What you need to do >> From the first line of the data through the line containing "- See the full", transcribe each line exactly. Pictures do not belong in the copy.

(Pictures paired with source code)
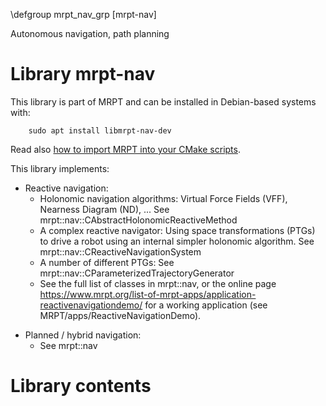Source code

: \defgroup mrpt_nav_grp [mrpt-nav]

Autonomous navigation, path planning

# Library mrpt-nav

This library is part of MRPT and can be installed in Debian-based systems with:

		sudo apt install libmrpt-nav-dev

Read also [how to import MRPT into your CMake scripts](mrpt_from_cmake.html).

This library implements:

- Reactive navigation:
  - Holonomic navigation algorithms: Virtual Force Fields (VFF), Nearness
Diagram (ND), ... See mrpt::nav::CAbstractHolonomicReactiveMethod
  - A complex reactive navigator: Using space transformations (PTGs) to drive a
robot using an internal simpler holonomic algorithm. See
mrpt::nav::CReactiveNavigationSystem
  - A number of different PTGs: See mrpt::nav::CParameterizedTrajectoryGenerator
  - See the full list of classes in mrpt::nav, or the online page
https://www.mrpt.org/list-of-mrpt-apps/application-reactivenavigationdemo/ for a
working application (see MRPT/apps/ReactiveNavigationDemo).

* Planned / hybrid navigation:
  * See mrpt::nav

# Library contents
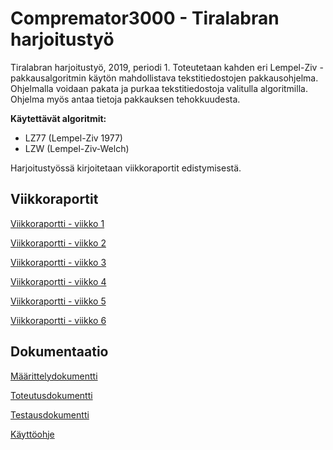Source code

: # Compremator3000 - Tiralabran harjoitustyö
Tiralabran harjoitustyö, 2019, periodi 1. Toteutetaan kahden eri Lempel-Ziv -pakkausalgoritmin käytön mahdollistava tekstitiedostojen pakkausohjelma. Ohjelmalla voidaan
pakata ja purkaa tekstitiedostoja valitulla algoritmilla. Ohjelma myös antaa tietoja pakkauksen tehokkuudesta.

**Käytettävät algoritmit:**
- LZ77 (Lempel-Ziv 1977)
- LZW (Lempel-Ziv-Welch)

Harjoitustyössä kirjoitetaan viikkoraportit edistymisestä.

## Viikkoraportit

[Viikkoraportti - viikko 1](https://github.com/happoni/Compremator3000/blob/master/Viikkoraportit/Viikkoraportti_vko1.md)

[Viikkoraportti - viikko 2](https://github.com/happoni/Compremator3000/blob/master/Viikkoraportit/Viikkoraportti_vko2.md)

[Viikkoraportti - viikko 3](https://github.com/happoni/Compremator3000/blob/master/Viikkoraportit/Viikkoraportti_vko3.md)

[Viikkoraportti - viikko 4](https://github.com/happoni/Compremator3000/blob/master/Viikkoraportit/Viikkoraportti_vko4.md)

[Viikkoraportti - viikko 5](https://github.com/happoni/Compremator3000/blob/master/Viikkoraportit/Viikkoraportti_vko5.md)

[Viikkoraportti - viikko 6](https://github.com/happoni/Compremator3000/blob/master/Viikkoraportit/Viikkoraportti_vko6.md)

## Dokumentaatio

[Määrittelydokumentti](https://github.com/happoni/Compremator3000/blob/master/Compremator3000/Dokumentaatio/M%C3%A4%C3%A4rittelydokumentti.md)

[Toteutusdokumentti](https://github.com/happoni/Compremator3000/blob/master/Compremator3000/Dokumentaatio/Toteutusdokumentti.md)

[Testausdokumentti](https://github.com/happoni/Compremator3000/blob/master/Compremator3000/Dokumentaatio/Testausdokumentti.md)

[Käyttöohje](https://github.com/happoni/Compremator3000/blob/master/Compremator3000/Dokumentaatio/K%C3%A4ytt%C3%B6ohje.md)
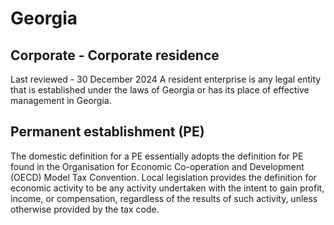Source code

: # Georgia
## Corporate - Corporate residence
Last reviewed - 30 December 2024
A resident enterprise is any legal entity that is established under the laws of Georgia or has its place of effective management in Georgia.
## Permanent establishment (PE)
The domestic definition for a PE essentially adopts the definition for PE found in the Organisation for Economic Co-operation and Development (OECD) Model Tax Convention.
Local legislation provides the definition for economic activity to be any activity undertaken with the intent to gain profit, income, or compensation, regardless of the results of such activity, unless otherwise provided by the tax code.
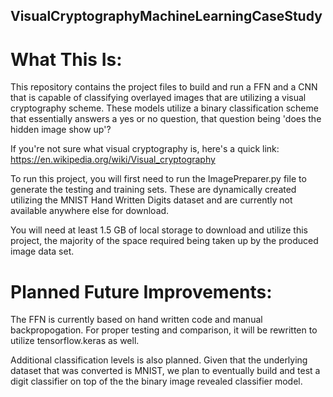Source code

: ## VisualCryptographyMachineLearningCaseStudy
# What This Is:
This repository contains the project files to build and run a FFN and a CNN that is capable of classifying overlayed images that are utilizing a visual cryptography scheme. These models utilize a binary classification scheme that essentially answers a yes or no question, that question being 'does the hidden image show up'?

If you're not sure what visual cryptography is, here's a quick link: https://en.wikipedia.org/wiki/Visual_cryptography

To run this project, you will first need to run the ImagePreparer.py file to generate the testing and training sets. These are dynamically created utilizing the MNIST Hand Written Digits dataset and are currently not available anywhere else for download.

You will need at least 1.5 GB of local storage to download and utilize this project, the majority of the space required being taken up by the produced image data set.

# Planned Future Improvements: 
The FFN is currently based on hand written code and manual backpropogation. For proper testing and comparison, it will be rewritten to utilize tensorflow.keras as well.

Additional classification levels is also planned. Given that the underlying dataset that was converted is MNIST, we plan to eventually build and test a digit classifier on top of the the binary image revealed classifier model.


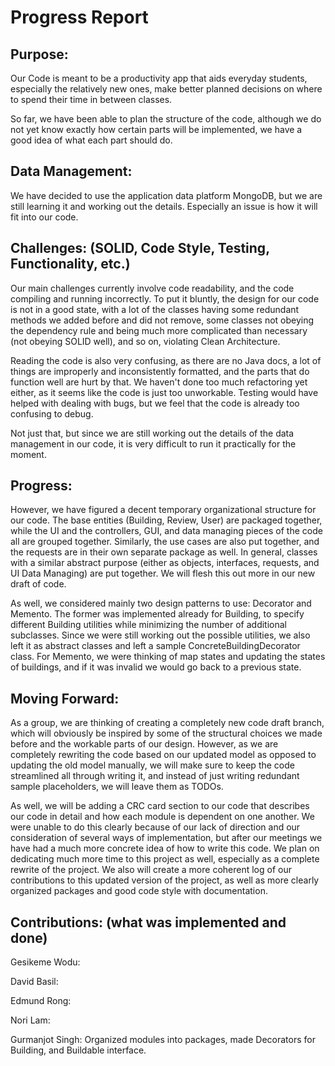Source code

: # Progress Report

## Purpose:
Our Code is meant to be a productivity app that aids everyday students, especially the relatively new ones, make better planned decisions on where to spend their time in between classes.

So far, we have been able to plan the structure of the code, although we do not yet know exactly how certain parts will be implemented, we have a good idea of what each part should do.


## Data Management:

We have decided to use the application data platform MongoDB, but we are still learning it and working out the details. Especially an issue is how it will fit into our code.


## Challenges: (SOLID, Code Style, Testing, Functionality, etc.)

Our main challenges currently involve code readability, and the code compiling and running incorrectly. To put it bluntly, the design for our code is not in a good state, with a lot of the classes having some redundant methods we added before and did not remove, some classes not obeying the dependency rule and being much more complicated than necessary (not obeying SOLID well), and so on, violating Clean Architecture.

Reading the code is also very confusing, as there are no Java docs, a lot of things are improperly and inconsistently formatted, and the parts that do function well are hurt by that. We haven't done too much refactoring yet either, as it seems like the code is just too unworkable. Testing would have helped with dealing with bugs, but we feel that the code is already too confusing to debug.

Not just that, but since we are still working out the details of the data management in our code, it is very difficult to run it practically for the moment.


## Progress: 

However, we have figured a decent temporary organizational structure for our code. The base entities (Building, Review, User) are packaged together, while the UI and the controllers, GUI, and data managing pieces of the code all are grouped together. Similarly, the use cases are also put together, and the requests are in their own separate package as well. In general, classes with a similar abstract purpose (either as objects, interfaces, requests, and UI Data Managing) are put together. We will flesh this out more in our new draft of code.

As well, we considered mainly two design patterns to use: Decorator and Memento. The former was implemented already for Building, to specify different Building utilities while minimizing the number of additional subclasses. Since we were still working out the possible utilities, we also left it as abstract classes and left a sample ConcreteBuildingDecorator class. For Memento, we were thinking of map states and updating the states of buildings, and if it was invalid we would go back to a previous state.

## Moving Forward:

As a group, we are thinking of creating a completely new code draft branch, which will obviously be inspired by some of the structural choices we made before and the workable parts of our design. However, as we are completely rewriting the code based on our updated model as opposed to updating the old model manually, we will make sure to keep the code streamlined all through writing it, and instead of just writing redundant sample placeholders, we will leave them as TODOs.

As well, we will be adding a CRC card section to our code that describes our code in detail and how each module is dependent on one another. We were unable to do this clearly because of our lack of direction and our consideration of several ways of implementation, but after our meetings we have had a much more concrete idea of how to write this code. We plan on dedicating much more time to this project as well, especially as a complete rewrite of the project. We also will create a more coherent log of our contributions to this updated version of the project, as well as more clearly organized packages and good code style with documentation.

## Contributions: (what was implemented and done)

Gesikeme Wodu: 

David Basil: 

Edmund Rong: 

Nori Lam: 

Gurmanjot Singh: Organized modules into packages, made Decorators for Building, and Buildable interface.
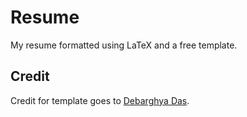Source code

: # Resume
My resume formatted using LaTeX and a free template. 

## Credit
Credit for template goes to [Debarghya Das](https://github.com/deedydas/Deedy-Resume).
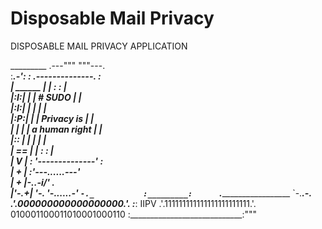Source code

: # Disposable Mail Privacy
DISPOSABLE MAIL PRIVACY APPLICATION


 _________        .---"""      """---.              
:______.-':      :  .--------------.  :             
| ______  |      | :                : |             
|:______I:|      | |  # SUDO        | |             
|:______I:|      | |                | |             
|:______P:|      | |  Privacy is    | |             
|         |      | |  a human right | |             
|:_____:  |      | |                | |             
|    ==   |      | :                : |             
|       V |      :  '--------------'  :             
|       + |      :'---...______...---'              
|       + |-._.-i___/'             \._              
|'-.____+_|   '-.   '-...______...-'  `-._          
:_________:      `.____________________   `-.___.-. 
                 .'.000000000000000000.'.      :___:
    IIPV      .'.111111111111111111111111.'.         
                 010001100011010001000110
              :____________________________:"""
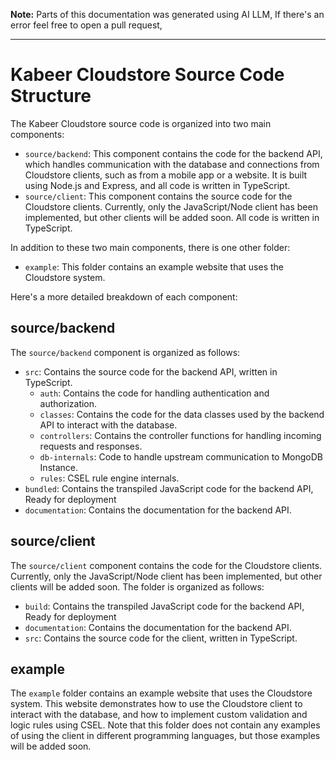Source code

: <b>Note:</b>
Parts of this documentation was generated using AI LLM, If there's an error feel free to open a pull request,

---

# Kabeer Cloudstore Source Code Structure

The Kabeer Cloudstore source code is organized into two main components:

- `source/backend`: This component contains the code for the backend API, which handles communication with the database and connections from Cloudstore clients, such as from a mobile app or a website. It is built using Node.js and Express, and all code is written in TypeScript.
- `source/client`: This component contains the source code for the Cloudstore clients. Currently, only the JavaScript/Node client has been implemented, but other clients will be added soon. All code is written in TypeScript.

In addition to these two main components, there is one other folder:

- `example`: This folder contains an example website that uses the Cloudstore system.

Here's a more detailed breakdown of each component:

## source/backend

The `source/backend` component is organized as follows:

- `src`: Contains the source code for the backend API, written in TypeScript.
    - `auth`: Contains the code for handling authentication and authorization.
    - `classes`: Contains the code for the data classes used by the backend API to interact with the database.
    - `controllers`: Contains the controller functions for handling incoming requests and responses.
    - `db-internals`: Code to handle upstream communication to MongoDB Instance.
    - `rules`: CSEL rule engine internals.
- `bundled`: Contains the transpiled JavaScript code for the backend API, Ready for deployment
- `documentation`: Contains the documentation for the backend API.

## source/client

The `source/client` component contains the code for the Cloudstore clients. Currently, only the JavaScript/Node client has been implemented, but other clients will be added soon. The folder is organized as follows:
- `build`: Contains the transpiled JavaScript code for the backend API, Ready for deployment
- `documentation`: Contains the documentation for the backend API.
- `src`: Contains the source code for the client, written in TypeScript.

## example

The `example` folder contains an example website that uses the Cloudstore system. This website demonstrates how to use the Cloudstore client to interact with the database, and how to implement custom validation and logic rules using CSEL. Note that this folder does not contain any examples of using the client in different programming languages, but those examples will be added soon.
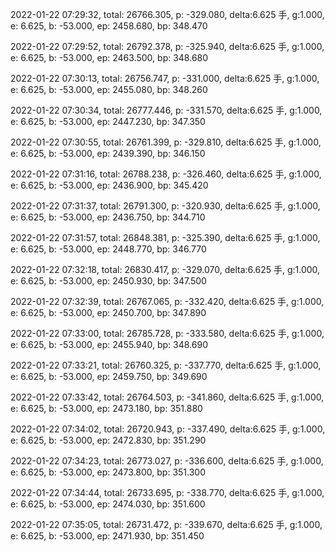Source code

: 2022-01-22 07:29:32, total: 26766.305, p: -329.080, delta:6.625 手, g:1.000, e: 6.625, b: -53.000, ep: 2458.680, bp: 348.470

2022-01-22 07:29:52, total: 26792.378, p: -325.940, delta:6.625 手, g:1.000, e: 6.625, b: -53.000, ep: 2463.500, bp: 348.680

2022-01-22 07:30:13, total: 26756.747, p: -331.000, delta:6.625 手, g:1.000, e: 6.625, b: -53.000, ep: 2455.080, bp: 348.260

2022-01-22 07:30:34, total: 26777.446, p: -331.570, delta:6.625 手, g:1.000, e: 6.625, b: -53.000, ep: 2447.230, bp: 347.350

2022-01-22 07:30:55, total: 26761.399, p: -329.810, delta:6.625 手, g:1.000, e: 6.625, b: -53.000, ep: 2439.390, bp: 346.150

2022-01-22 07:31:16, total: 26788.238, p: -326.460, delta:6.625 手, g:1.000, e: 6.625, b: -53.000, ep: 2436.900, bp: 345.420

2022-01-22 07:31:37, total: 26791.300, p: -320.930, delta:6.625 手, g:1.000, e: 6.625, b: -53.000, ep: 2436.750, bp: 344.710

2022-01-22 07:31:57, total: 26848.381, p: -325.390, delta:6.625 手, g:1.000, e: 6.625, b: -53.000, ep: 2448.770, bp: 346.770

2022-01-22 07:32:18, total: 26830.417, p: -329.070, delta:6.625 手, g:1.000, e: 6.625, b: -53.000, ep: 2450.930, bp: 347.500

2022-01-22 07:32:39, total: 26767.065, p: -332.420, delta:6.625 手, g:1.000, e: 6.625, b: -53.000, ep: 2450.700, bp: 347.890

2022-01-22 07:33:00, total: 26785.728, p: -333.580, delta:6.625 手, g:1.000, e: 6.625, b: -53.000, ep: 2455.940, bp: 348.690

2022-01-22 07:33:21, total: 26760.325, p: -337.770, delta:6.625 手, g:1.000, e: 6.625, b: -53.000, ep: 2459.750, bp: 349.690

2022-01-22 07:33:42, total: 26764.503, p: -341.860, delta:6.625 手, g:1.000, e: 6.625, b: -53.000, ep: 2473.180, bp: 351.880

2022-01-22 07:34:02, total: 26720.943, p: -337.490, delta:6.625 手, g:1.000, e: 6.625, b: -53.000, ep: 2472.830, bp: 351.290

2022-01-22 07:34:23, total: 26773.027, p: -336.600, delta:6.625 手, g:1.000, e: 6.625, b: -53.000, ep: 2473.800, bp: 351.300

2022-01-22 07:34:44, total: 26733.695, p: -338.770, delta:6.625 手, g:1.000, e: 6.625, b: -53.000, ep: 2474.030, bp: 351.600

2022-01-22 07:35:05, total: 26731.472, p: -339.670, delta:6.625 手, g:1.000, e: 6.625, b: -53.000, ep: 2471.930, bp: 351.450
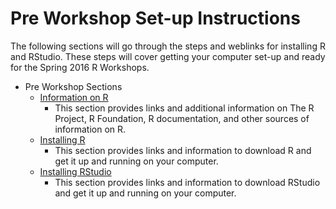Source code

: # Pre Workshop Set-up Instructions

The following sections will go through the steps and weblinks for installing R and RStudio. These steps will cover getting your computer set-up and ready for the Spring 2016 R Workshops.

* Pre Workshop Sections
    * [Information on R](./Rinfo.html)
         + This section provides links and additional information on The R Project, R Foundation, R documentation, and other sources of information on R.
    * [Installing R](./Rinstall.html)
        + This section provides links and information to download R and get it up and running on your computer.
    * [Installing RStudio](./RStudioInstall.html)
        + This section provides links and information to download RStudio and get it up and running on your computer.


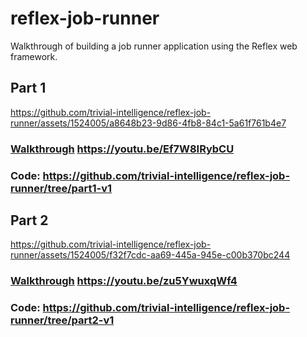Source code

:# reflex-job-runner

Walkthrough of building a job runner application using the Reflex web framework.

## Part 1

https://github.com/trivial-intelligence/reflex-job-runner/assets/1524005/a8648b23-9d86-4fb8-84c1-5a61f761b4e7

### [Walkthrough](https://youtu.be/Ef7W8IRybCU) https://youtu.be/Ef7W8IRybCU

### Code: https://github.com/trivial-intelligence/reflex-job-runner/tree/part1-v1

## Part 2

https://github.com/trivial-intelligence/reflex-job-runner/assets/1524005/f32f7cdc-aa69-445a-945e-c00b370bc244

### [Walkthrough](https://youtu.be/zu5YwuxqWf4) https://youtu.be/zu5YwuxqWf4

### Code: https://github.com/trivial-intelligence/reflex-job-runner/tree/part2-v1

Solution to this exercise >>
Source code

: \defgroup mrpt_nav_grp [mrpt-nav]

Autonomous navigation, path planning

# Library mrpt-nav

This library is part of MRPT and can be installed in Debian-based systems with:

		sudo apt install libmrpt-nav-dev

Read also [how to import MRPT into your CMake scripts](mrpt_from_cmake.html).

This library implements:

- Reactive navigation:
  - Holonomic navigation algorithms: Virtual Force Fields (VFF), Nearness
Diagram (ND), ... See mrpt::nav::CAbstractHolonomicReactiveMethod
  - A complex reactive navigator: Using space transformations (PTGs) to drive a
robot using an internal simpler holonomic algorithm. See
mrpt::nav::CReactiveNavigationSystem
  - A number of different PTGs: See mrpt::nav::CParameterizedTrajectoryGenerator
  - See the full list of classes in mrpt::nav, or the online page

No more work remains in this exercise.